Task details. When scanning the data, count every line with "participants" in it, and report only the resulting number.

--- Records supplied Enclosed Below ---

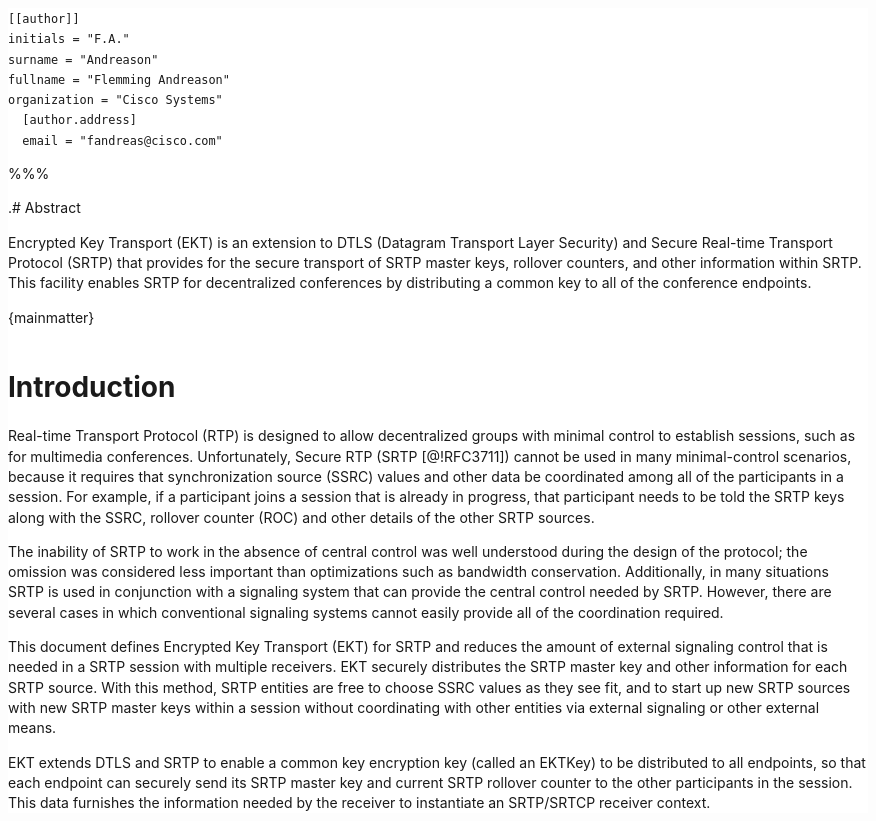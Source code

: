     [[author]]
    initials = "F.A."
    surname = "Andreason"
    fullname = "Flemming Andreason"
    organization = "Cisco Systems"
      [author.address]
      email = "fandreas@cisco.com"


%%%

.# Abstract

Encrypted Key Transport (EKT) is an extension to DTLS 
(Datagram Transport Layer Security) and Secure Real-time 
Transport Protocol (SRTP) that provides for the secure
transport of SRTP master keys, rollover counters, and other
information within SRTP. This facility enables SRTP for decentralized
conferences by distributing a common key to all of the conference
endpoints.

{mainmatter}

# Introduction

Real-time Transport Protocol (RTP) is designed to allow decentralized
groups with minimal control to establish sessions, such as for
multimedia conferences.  Unfortunately, Secure RTP (SRTP [@!RFC3711])
cannot be used in many minimal-control scenarios, because it requires
that synchronization source (SSRC) values and other data be
coordinated among all of the participants in a session. For example,
if a participant joins a session that is already in progress, that
participant needs to be told the SRTP keys along with the SSRC,
rollover counter (ROC) and other details of the other SRTP sources.

The inability of SRTP to work in the absence of central control was
well understood during the design of the protocol; the omission was
considered less important than optimizations such as bandwidth
conservation. Additionally, in many situations SRTP is used in
conjunction with a signaling system that can provide the central
control needed by SRTP. However, there are several cases in which
conventional signaling systems cannot easily provide all of the
coordination required.

This document defines Encrypted Key Transport (EKT) for SRTP and
reduces the amount of external signaling control that is needed in a
SRTP session with multiple receivers. EKT securely distributes the
SRTP master key and other information for each SRTP source. With this
method, SRTP entities are free to choose SSRC values as they see fit,
and to start up new SRTP sources with new SRTP master keys within a 
session without coordinating with other entities via external signaling 
or other external means.

EKT extends DTLS and SRTP to enable a common key encryption key
(called an EKTKey) to be distributed to all endpoints, so that each
endpoint can securely send its SRTP master key and current SRTP
rollover counter to the other participants in the session. This data
furnishes the information needed by the receiver to instantiate an
SRTP/SRTCP receiver context.
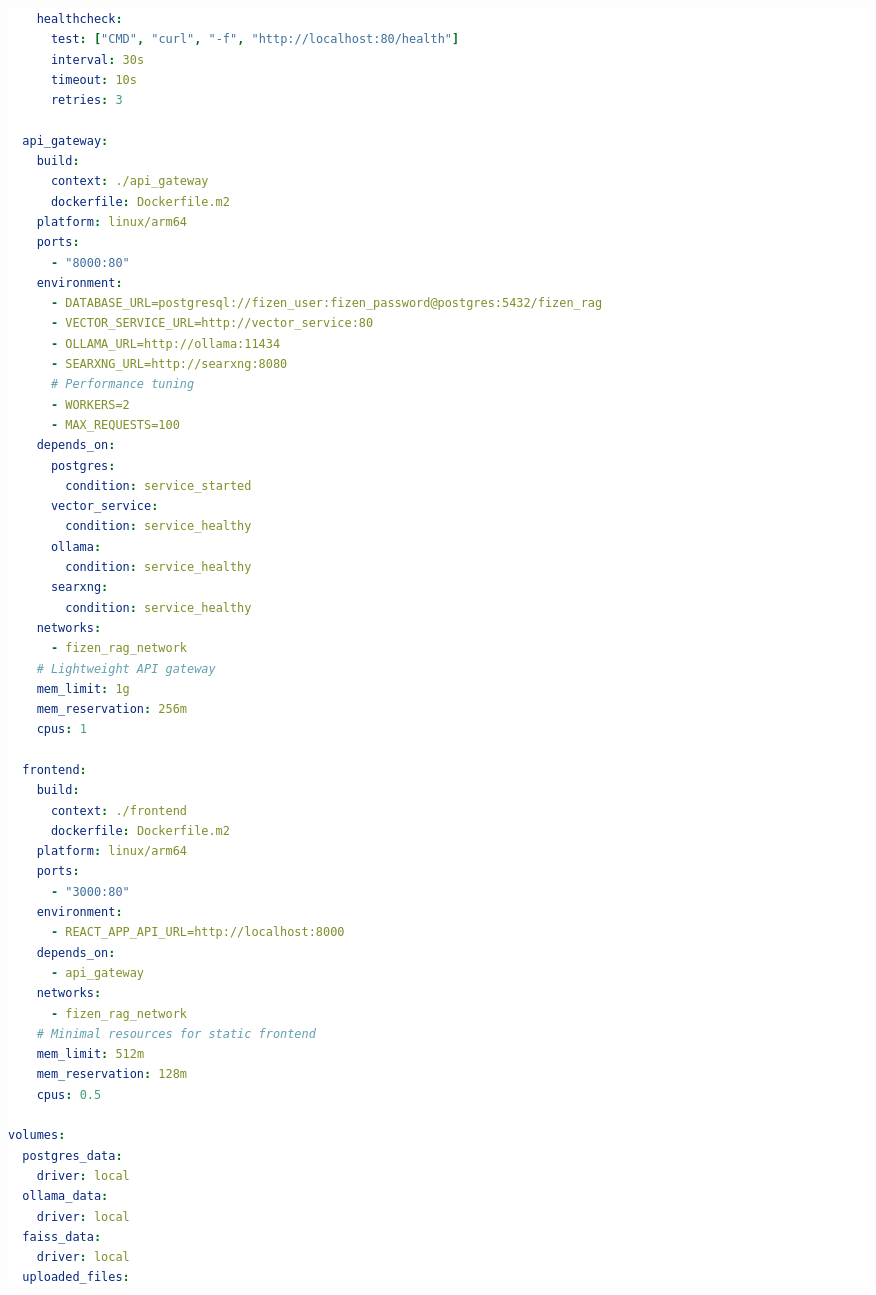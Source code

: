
 ```yaml
    healthcheck:
      test: ["CMD", "curl", "-f", "http://localhost:80/health"]
      interval: 30s
      timeout: 10s
      retries: 3

  api_gateway:
    build:
      context: ./api_gateway
      dockerfile: Dockerfile.m2
    platform: linux/arm64
    ports:
      - "8000:80"
    environment:
      - DATABASE_URL=postgresql://fizen_user:fizen_password@postgres:5432/fizen_rag
      - VECTOR_SERVICE_URL=http://vector_service:80
      - OLLAMA_URL=http://ollama:11434
      - SEARXNG_URL=http://searxng:8080
      # Performance tuning
      - WORKERS=2
      - MAX_REQUESTS=100
    depends_on:
      postgres:
        condition: service_started
      vector_service:
        condition: service_healthy
      ollama:
        condition: service_healthy
      searxng:
        condition: service_healthy
    networks:
      - fizen_rag_network
    # Lightweight API gateway
    mem_limit: 1g
    mem_reservation: 256m
    cpus: 1

  frontend:
    build:
      context: ./frontend
      dockerfile: Dockerfile.m2
    platform: linux/arm64
    ports:
      - "3000:80"
    environment:
      - REACT_APP_API_URL=http://localhost:8000
    depends_on:
      - api_gateway
    networks:
      - fizen_rag_network
    # Minimal resources for static frontend
    mem_limit: 512m
    mem_reservation: 128m
    cpus: 0.5

volumes:
  postgres_data:
    driver: local
  ollama_data:
    driver: local
  faiss_data:
    driver: local
  uploaded_files:
```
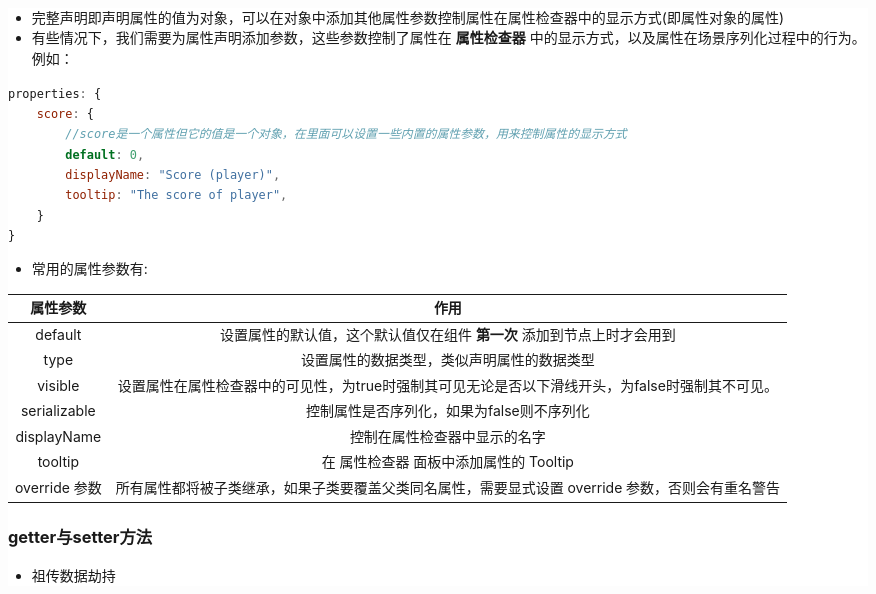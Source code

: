 * 完整声明即声明属性的值为对象，可以在对象中添加其他属性参数控制属性在属性检查器中的显示方式(即属性对象的属性)
* 有些情况下，我们需要为属性声明添加参数，这些参数控制了属性在 **属性检查器** 中的显示方式，以及属性在场景序列化过程中的行为。例如：

```js
properties: {
    score: {
        //score是一个属性但它的值是一个对象，在里面可以设置一些内置的属性参数，用来控制属性的显示方式
        default: 0,
        displayName: "Score (player)",
        tooltip: "The score of player",
    }
}
```

* 常用的属性参数有:

|   属性参数    |                             作用                             |
| :-----------: | :----------------------------------------------------------: |
|    default    | 设置属性的默认值，这个默认值仅在组件 **第一次** 添加到节点上时才会用到 |
|     type      |          设置属性的数据类型，类似声明属性的数据类型          |
|    visible    | 设置属性在属性检查器中的可见性，为true时强制其可见无论是否以下滑线开头，为false时强制其不可见。 |
| serializable  |          控制属性是否序列化，如果为false则不序列化           |
|  displayName  |                 控制在属性检查器中显示的名字                 |
|    tooltip    |            在 属性检查器 面板中添加属性的 Tooltip            |
| override 参数 | 所有属性都将被子类继承，如果子类要覆盖父类同名属性，需要显式设置 override 参数，否则会有重名警告 |

### getter与setter方法

* 祖传数据劫持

--- End of Enclosed Records supplied ---

Result of the task. 2